Publisher's Weekly Review
The opening of a bookshop in Kilbane, Ireland, is cause for celebration in O'Connor's outstanding seventh Irish Village mystery (after 2020's Murder at an Irish Christmas), until Kilbane's residents learn the shop is stocking only good literature and the co-owners, Oran and Padraig McCarthy, will let in only customers who can quote James Joyce or Seamus Heaney. When elderly Margaret O'Shea is found dead near the shop, garda Siobhán O'Sullivan is sure she died of natural causes, but when Siobhán tries to speak to Oran, his behavior strikes her as odd. She later wonders whether Oran's antipathy to any fiction he doesn't view as literary might be connected to Margaret's death--and to the subsequent death of Deirdre Walsh, the self-published author of a dense literary novel, who collapses during a bookshop event. Deirdre's tree nut allergy could have been the cause, but a power outage shortly before might have provided cover for a killer.
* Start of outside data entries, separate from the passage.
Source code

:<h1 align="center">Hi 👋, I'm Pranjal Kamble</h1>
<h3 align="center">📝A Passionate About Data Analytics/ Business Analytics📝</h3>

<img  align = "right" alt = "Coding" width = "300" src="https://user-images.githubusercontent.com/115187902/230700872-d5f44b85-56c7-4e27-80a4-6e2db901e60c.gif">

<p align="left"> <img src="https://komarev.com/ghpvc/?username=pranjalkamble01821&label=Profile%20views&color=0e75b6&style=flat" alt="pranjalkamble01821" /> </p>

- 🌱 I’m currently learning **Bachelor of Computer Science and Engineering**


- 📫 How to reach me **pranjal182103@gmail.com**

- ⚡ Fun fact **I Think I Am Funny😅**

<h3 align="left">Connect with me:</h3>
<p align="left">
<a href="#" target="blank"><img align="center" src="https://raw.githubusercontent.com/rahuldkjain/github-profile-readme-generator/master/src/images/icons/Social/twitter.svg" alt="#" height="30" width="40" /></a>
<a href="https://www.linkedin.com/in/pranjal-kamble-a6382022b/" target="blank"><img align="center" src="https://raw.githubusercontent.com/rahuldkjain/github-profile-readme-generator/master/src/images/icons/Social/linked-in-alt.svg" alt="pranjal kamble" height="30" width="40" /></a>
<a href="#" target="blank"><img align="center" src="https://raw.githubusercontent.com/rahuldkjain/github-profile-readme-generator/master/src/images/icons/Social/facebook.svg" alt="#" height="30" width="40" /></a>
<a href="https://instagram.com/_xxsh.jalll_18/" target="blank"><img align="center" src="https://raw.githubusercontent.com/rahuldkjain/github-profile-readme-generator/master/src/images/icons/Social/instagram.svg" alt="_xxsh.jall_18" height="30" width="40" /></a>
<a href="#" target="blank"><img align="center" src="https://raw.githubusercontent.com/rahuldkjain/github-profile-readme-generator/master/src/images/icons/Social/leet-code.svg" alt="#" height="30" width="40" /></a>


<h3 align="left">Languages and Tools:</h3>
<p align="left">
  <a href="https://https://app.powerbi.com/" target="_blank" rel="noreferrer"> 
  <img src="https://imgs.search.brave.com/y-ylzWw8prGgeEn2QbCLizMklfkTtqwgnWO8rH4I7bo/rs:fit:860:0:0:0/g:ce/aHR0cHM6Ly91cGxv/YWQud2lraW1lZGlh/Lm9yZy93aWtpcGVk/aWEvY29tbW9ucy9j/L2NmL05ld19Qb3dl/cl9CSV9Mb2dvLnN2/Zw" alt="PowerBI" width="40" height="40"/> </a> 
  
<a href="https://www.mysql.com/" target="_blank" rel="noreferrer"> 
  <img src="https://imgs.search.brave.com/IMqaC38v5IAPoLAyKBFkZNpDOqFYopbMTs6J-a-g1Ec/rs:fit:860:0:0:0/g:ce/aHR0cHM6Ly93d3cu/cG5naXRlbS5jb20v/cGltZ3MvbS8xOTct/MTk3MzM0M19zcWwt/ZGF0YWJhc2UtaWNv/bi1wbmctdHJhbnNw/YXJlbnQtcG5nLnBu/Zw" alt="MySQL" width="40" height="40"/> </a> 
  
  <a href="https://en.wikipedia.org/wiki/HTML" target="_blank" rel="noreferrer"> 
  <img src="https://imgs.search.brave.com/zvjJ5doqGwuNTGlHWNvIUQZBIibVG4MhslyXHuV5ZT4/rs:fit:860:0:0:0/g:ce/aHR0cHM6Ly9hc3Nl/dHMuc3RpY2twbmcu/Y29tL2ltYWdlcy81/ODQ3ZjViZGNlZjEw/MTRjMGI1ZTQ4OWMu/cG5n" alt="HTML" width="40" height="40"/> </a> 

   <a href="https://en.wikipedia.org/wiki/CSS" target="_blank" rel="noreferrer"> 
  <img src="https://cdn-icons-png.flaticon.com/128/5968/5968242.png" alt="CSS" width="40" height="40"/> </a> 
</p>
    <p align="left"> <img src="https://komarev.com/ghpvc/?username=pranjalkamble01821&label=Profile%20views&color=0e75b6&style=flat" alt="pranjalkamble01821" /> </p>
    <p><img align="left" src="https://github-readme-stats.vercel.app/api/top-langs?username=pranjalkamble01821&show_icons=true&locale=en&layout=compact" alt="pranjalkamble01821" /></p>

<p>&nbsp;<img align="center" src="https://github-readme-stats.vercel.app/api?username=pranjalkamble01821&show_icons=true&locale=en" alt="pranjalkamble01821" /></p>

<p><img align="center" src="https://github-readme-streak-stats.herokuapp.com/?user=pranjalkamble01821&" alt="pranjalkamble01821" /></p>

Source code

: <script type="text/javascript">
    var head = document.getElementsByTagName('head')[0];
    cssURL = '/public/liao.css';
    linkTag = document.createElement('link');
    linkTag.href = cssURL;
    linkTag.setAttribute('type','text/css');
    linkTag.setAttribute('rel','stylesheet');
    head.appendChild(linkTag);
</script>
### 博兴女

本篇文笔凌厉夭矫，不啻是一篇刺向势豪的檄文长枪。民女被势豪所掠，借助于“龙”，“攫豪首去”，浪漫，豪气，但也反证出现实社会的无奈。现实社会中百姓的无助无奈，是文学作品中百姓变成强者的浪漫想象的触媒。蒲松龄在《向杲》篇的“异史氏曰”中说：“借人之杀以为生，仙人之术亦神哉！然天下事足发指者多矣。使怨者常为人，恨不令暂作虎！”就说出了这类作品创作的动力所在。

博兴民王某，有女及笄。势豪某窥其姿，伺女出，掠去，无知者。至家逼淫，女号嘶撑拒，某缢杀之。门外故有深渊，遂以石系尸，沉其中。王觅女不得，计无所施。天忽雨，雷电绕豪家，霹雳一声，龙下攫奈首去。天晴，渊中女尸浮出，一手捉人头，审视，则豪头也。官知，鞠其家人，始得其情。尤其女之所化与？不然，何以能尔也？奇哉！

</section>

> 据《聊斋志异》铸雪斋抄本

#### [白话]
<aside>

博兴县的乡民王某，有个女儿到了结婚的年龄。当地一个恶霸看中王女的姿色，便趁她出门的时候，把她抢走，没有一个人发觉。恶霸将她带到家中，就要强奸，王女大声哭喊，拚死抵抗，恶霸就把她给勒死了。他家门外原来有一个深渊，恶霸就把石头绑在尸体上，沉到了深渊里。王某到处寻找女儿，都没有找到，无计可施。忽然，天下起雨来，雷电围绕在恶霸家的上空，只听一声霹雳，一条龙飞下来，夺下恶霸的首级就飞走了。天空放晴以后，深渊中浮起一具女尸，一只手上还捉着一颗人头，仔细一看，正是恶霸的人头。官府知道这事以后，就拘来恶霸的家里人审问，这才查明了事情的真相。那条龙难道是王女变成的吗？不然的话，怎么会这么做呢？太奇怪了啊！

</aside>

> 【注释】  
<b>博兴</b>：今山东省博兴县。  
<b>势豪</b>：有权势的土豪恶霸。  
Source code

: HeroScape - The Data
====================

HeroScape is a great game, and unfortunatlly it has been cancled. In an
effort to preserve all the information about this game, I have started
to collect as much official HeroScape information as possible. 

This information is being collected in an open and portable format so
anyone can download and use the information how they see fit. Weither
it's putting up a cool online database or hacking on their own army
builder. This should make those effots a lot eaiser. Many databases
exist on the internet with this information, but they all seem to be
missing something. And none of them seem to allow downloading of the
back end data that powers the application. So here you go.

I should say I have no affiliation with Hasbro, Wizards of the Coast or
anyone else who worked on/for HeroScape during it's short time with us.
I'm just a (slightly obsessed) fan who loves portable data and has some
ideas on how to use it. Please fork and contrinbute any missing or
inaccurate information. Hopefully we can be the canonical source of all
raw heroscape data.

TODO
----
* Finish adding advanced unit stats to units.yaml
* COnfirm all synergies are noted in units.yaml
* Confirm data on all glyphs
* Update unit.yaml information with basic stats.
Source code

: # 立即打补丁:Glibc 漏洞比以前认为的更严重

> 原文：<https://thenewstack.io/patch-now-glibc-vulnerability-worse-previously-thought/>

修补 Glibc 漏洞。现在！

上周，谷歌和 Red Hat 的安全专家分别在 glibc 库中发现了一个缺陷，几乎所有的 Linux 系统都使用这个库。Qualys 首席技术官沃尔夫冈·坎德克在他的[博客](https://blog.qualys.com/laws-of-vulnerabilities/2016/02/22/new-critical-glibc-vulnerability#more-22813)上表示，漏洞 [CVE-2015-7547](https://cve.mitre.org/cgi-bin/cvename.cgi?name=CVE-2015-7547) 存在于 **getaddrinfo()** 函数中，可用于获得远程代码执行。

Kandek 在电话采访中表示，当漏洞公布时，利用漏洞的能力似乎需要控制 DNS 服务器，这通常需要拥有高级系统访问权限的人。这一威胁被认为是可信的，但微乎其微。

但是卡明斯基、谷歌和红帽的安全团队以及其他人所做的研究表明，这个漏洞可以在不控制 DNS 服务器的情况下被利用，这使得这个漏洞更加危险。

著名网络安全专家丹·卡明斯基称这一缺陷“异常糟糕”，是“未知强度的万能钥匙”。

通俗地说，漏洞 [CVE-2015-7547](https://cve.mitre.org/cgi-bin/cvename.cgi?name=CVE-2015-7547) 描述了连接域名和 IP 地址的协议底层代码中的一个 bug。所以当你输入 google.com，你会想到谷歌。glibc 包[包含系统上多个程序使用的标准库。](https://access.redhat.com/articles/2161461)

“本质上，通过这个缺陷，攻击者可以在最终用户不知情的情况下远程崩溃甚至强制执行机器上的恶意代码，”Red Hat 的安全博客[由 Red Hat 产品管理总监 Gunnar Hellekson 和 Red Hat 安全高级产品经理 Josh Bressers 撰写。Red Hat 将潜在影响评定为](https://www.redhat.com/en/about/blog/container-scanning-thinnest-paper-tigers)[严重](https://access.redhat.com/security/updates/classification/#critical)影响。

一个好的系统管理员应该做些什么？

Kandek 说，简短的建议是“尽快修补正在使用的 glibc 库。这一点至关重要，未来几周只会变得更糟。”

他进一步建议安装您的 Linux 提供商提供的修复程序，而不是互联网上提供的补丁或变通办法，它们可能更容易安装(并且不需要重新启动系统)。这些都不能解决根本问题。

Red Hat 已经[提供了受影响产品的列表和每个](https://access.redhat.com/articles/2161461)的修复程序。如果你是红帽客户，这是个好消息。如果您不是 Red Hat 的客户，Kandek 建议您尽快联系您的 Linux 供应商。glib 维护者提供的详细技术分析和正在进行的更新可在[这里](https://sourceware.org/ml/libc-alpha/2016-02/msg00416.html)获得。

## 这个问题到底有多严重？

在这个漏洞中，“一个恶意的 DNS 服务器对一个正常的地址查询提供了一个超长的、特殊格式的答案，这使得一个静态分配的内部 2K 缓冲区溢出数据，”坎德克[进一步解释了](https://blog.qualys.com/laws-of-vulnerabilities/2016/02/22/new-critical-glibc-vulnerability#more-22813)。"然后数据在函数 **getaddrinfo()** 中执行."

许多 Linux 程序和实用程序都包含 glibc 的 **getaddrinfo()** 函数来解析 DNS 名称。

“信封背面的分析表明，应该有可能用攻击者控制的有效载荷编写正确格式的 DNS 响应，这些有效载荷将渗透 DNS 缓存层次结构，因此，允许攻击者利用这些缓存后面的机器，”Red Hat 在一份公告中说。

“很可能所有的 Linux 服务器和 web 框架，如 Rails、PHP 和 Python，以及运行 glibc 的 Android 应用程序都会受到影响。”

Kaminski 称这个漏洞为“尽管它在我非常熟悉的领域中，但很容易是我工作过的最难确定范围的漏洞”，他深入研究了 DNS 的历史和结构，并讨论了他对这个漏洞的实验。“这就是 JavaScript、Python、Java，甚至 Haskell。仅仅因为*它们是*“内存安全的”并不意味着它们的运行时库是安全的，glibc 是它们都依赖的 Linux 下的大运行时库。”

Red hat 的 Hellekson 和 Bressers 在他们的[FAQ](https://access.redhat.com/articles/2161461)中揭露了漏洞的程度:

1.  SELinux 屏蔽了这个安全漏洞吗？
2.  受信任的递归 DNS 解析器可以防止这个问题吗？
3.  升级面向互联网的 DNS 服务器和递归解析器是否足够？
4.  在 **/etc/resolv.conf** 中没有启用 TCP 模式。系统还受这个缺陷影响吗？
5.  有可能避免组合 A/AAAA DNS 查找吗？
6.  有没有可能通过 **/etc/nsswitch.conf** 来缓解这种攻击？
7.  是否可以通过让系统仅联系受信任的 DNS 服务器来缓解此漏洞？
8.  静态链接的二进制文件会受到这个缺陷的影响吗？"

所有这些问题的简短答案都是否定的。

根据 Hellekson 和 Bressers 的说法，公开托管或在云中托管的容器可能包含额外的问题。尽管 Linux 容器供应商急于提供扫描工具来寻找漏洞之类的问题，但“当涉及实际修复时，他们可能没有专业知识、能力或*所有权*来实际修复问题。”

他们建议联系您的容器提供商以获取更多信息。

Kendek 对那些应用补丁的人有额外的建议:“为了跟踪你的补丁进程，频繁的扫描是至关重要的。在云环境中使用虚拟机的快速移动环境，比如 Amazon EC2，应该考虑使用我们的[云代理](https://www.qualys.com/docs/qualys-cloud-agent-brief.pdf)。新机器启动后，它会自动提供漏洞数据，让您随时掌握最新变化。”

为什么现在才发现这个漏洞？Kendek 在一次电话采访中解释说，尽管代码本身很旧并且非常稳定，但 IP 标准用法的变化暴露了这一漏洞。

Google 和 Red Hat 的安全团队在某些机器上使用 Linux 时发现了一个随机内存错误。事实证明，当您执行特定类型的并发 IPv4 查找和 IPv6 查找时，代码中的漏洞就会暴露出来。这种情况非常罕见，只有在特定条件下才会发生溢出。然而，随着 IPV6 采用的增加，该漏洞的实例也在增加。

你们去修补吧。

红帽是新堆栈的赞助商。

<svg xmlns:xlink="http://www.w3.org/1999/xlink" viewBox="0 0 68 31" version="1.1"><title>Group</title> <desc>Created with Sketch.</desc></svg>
Aided by a garda trainee, Siobhán pursues a puzzling investigation full of misdirection and enlivened by the input of her five rambunctious siblings. O'Connor reinforces her place as the queen of the cozy police procedural. Agent: Evan Marshall, Evan Marshall Agency. (Mar.)
Kirkus Review
Garda Siobhán O'Sullivan dithers over her wedding plans and learns some important life lessons while solving two murders. Siobhán and her fiance, DS MacDara Flannery, are eagerly anticipating the opening of a new bookshop in Kilbane when the body of book lover Margaret O'Shea is found near the shop, a long way from the Twins' Inn, where she lived. Margaret had been in declining health but still full of life, and Siobhán's uneasy over her death. Author Deirdre Walsh is in town for the opening along with fellow authors Nessa Lamb and Lorcan Murphy and literary agent Darren Kilroy, whose client Michael O'Mara, author of a wildly popular fantasy dragon series, is rumored to be in danger because of his drinking. Siobhán notices there's no lost love between the authors as they snipe at each other and vie to be signed by Kilroy. An event at the bookshop is combined with a surprise for Siobhán's 29th birthday. While the lights are out, someone kills Deirdre. The obvious suspects are the other authors, who the Garda find are all hiding secrets. But the list of suspects expands when the pathologist finds that both Deirdre and Margaret were killed with arsenic placed on old wallpaper stuck under their tongues. A mélange of clues from classic mysteries plus plenty of Irish charm produce an enjoyable read, middling for this series. Copyright (c) Kirkus Reviews, used with permission.
Booklist Review
Siobhán O'Sullivan, a Garda officer in Kilbane, County Cork, Ireland, is looking forward to the new bookstore opening near the bistro she and some of her five siblings run. On a spring morning just before her twenty-ninth birthday, she finds a dead body lying in front of the bookstore on its opening day. The victim is an elderly woman who had hosted a meeting of the town's book group the night before, a gathering made special, although rancorous, by the attendance of three authors competing for the services of a famed literary agent. Siobhán; her colleague and fiancé, Detective Sergeant Macdara Flannery; and a new Garda, Aretta Dabiri, work the case. A storm is raging when the bookstore finally hosts a book signing, which Siobhán's family co-opts into a surprise birthday party. Just as Siobhán arrives, the lights go out. In the confusion, books fall and someone trips over the body of one of the authors. The connection between the deaths leads Siobhán, Macdara, and Aretta into the not-so-gentle world of publishing, teaching Aretta much about the close-knit town to which she has recently moved.